Work item
Find the string "export" in the entries and copy each line that has it.

Given entries
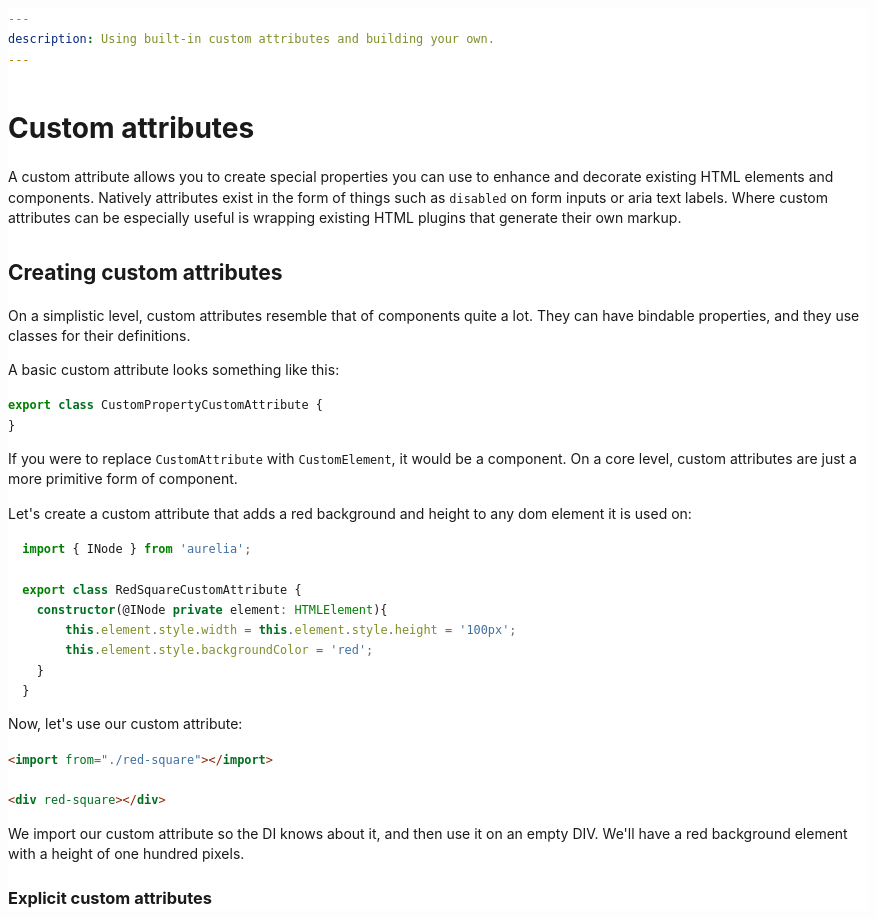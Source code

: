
 ```yaml
---
description: Using built-in custom attributes and building your own.
---
```


# Custom attributes

A custom attribute allows you to create special properties you can use to enhance and decorate existing HTML elements and components. Natively attributes exist in the form of things such as `disabled` on form inputs or aria text labels. Where custom attributes can be especially useful is wrapping existing HTML plugins that generate their own markup.

## Creating custom attributes

On a simplistic level, custom attributes resemble that of components quite a lot. They can have bindable properties, and they use classes for their definitions.&#x20;

A basic custom attribute looks something like this:

```typescript
export class CustomPropertyCustomAttribute {
}
```

If you were to replace `CustomAttribute` with `CustomElement`, it would be a component. On a core level, custom attributes are just a more primitive form of component.

Let's create a custom attribute that adds a red background and height to any dom element it is used on:

```typescript
  import { INode } from 'aurelia';
  
  export class RedSquareCustomAttribute {
    constructor(@INode private element: HTMLElement){
        this.element.style.width = this.element.style.height = '100px';
        this.element.style.backgroundColor = 'red';
    }
  }
```

Now, let's use our custom attribute:

```html
<import from="./red-square"></import>

<div red-square></div>
```

We import our custom attribute so the DI knows about it, and then use it on an empty DIV. We'll have a red background element with a height of one hundred pixels.

### Explicit custom attributes
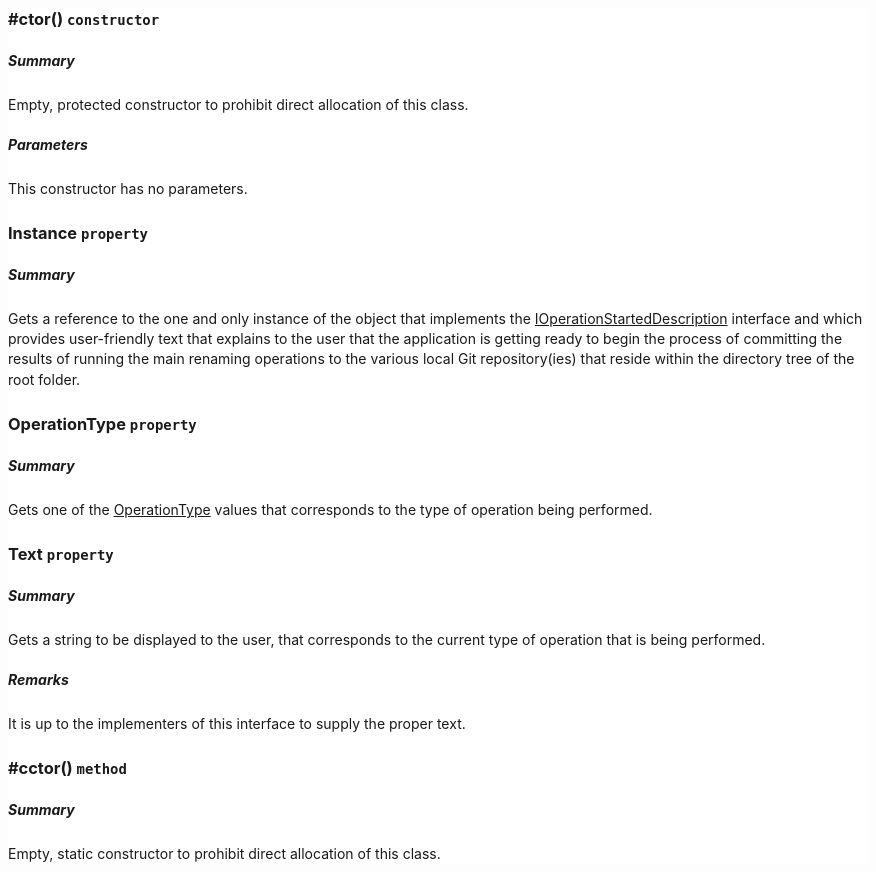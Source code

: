 <a name='M-MFR-Operations-Descriptions-CommitResultsToGitOperationStartedDescription-#ctor'></a>
### #ctor() `constructor`

##### Summary

Empty, protected constructor to prohibit direct allocation of this class.

##### Parameters

This constructor has no parameters.

<a name='P-MFR-Operations-Descriptions-CommitResultsToGitOperationStartedDescription-Instance'></a>
### Instance `property`

##### Summary

Gets a reference to the one and only instance of the object that implements the
[IOperationStartedDescription](#T-MFR-Operations-Descriptions-Interfaces-IOperationStartedDescription 'MFR.Operations.Descriptions.Interfaces.IOperationStartedDescription')
interface and which provides user-friendly text that explains to the user that
the application is getting ready to begin the process of committing the results of running
the main renaming operations to the various local Git repository(ies) that reside within
the directory tree of the root folder.

<a name='P-MFR-Operations-Descriptions-CommitResultsToGitOperationStartedDescription-OperationType'></a>
### OperationType `property`

##### Summary

Gets one of the
[OperationType](#T-MFR-Operations-Constants-OperationType 'MFR.Operations.Constants.OperationType')
values that
corresponds to the type of operation being performed.

<a name='P-MFR-Operations-Descriptions-CommitResultsToGitOperationStartedDescription-Text'></a>
### Text `property`

##### Summary

Gets a string to be displayed to the user, that corresponds to the
current type of operation that is being performed.

##### Remarks

It is up to the implementers of this interface to supply the proper text.

<a name='M-MFR-Operations-Descriptions-CommitResultsToGitOperationStartedDescription-#cctor'></a>
### #cctor() `method`

##### Summary

Empty, static constructor to prohibit direct allocation of this class.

Task solution
export class CustomPropertyCustomAttribute {
  export class RedSquareCustomAttribute {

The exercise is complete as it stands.